[Records excerpted from a collection]
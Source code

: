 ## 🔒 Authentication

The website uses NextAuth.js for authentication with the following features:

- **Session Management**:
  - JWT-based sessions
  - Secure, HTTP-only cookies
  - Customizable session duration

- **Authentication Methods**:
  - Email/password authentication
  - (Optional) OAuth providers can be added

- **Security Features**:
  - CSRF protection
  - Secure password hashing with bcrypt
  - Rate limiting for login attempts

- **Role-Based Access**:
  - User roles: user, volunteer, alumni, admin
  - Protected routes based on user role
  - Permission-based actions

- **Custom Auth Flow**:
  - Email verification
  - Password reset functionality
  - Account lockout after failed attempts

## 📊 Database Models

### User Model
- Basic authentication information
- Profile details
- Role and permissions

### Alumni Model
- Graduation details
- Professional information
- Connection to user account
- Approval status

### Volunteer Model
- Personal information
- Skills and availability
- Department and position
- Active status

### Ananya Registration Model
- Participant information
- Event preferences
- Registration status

EXERCISE DESCRIPTION: Look through the data above and report every line in which "Email" appears.

EXERCISE SOLUTION:
  - Email/password authentication
  - Email verification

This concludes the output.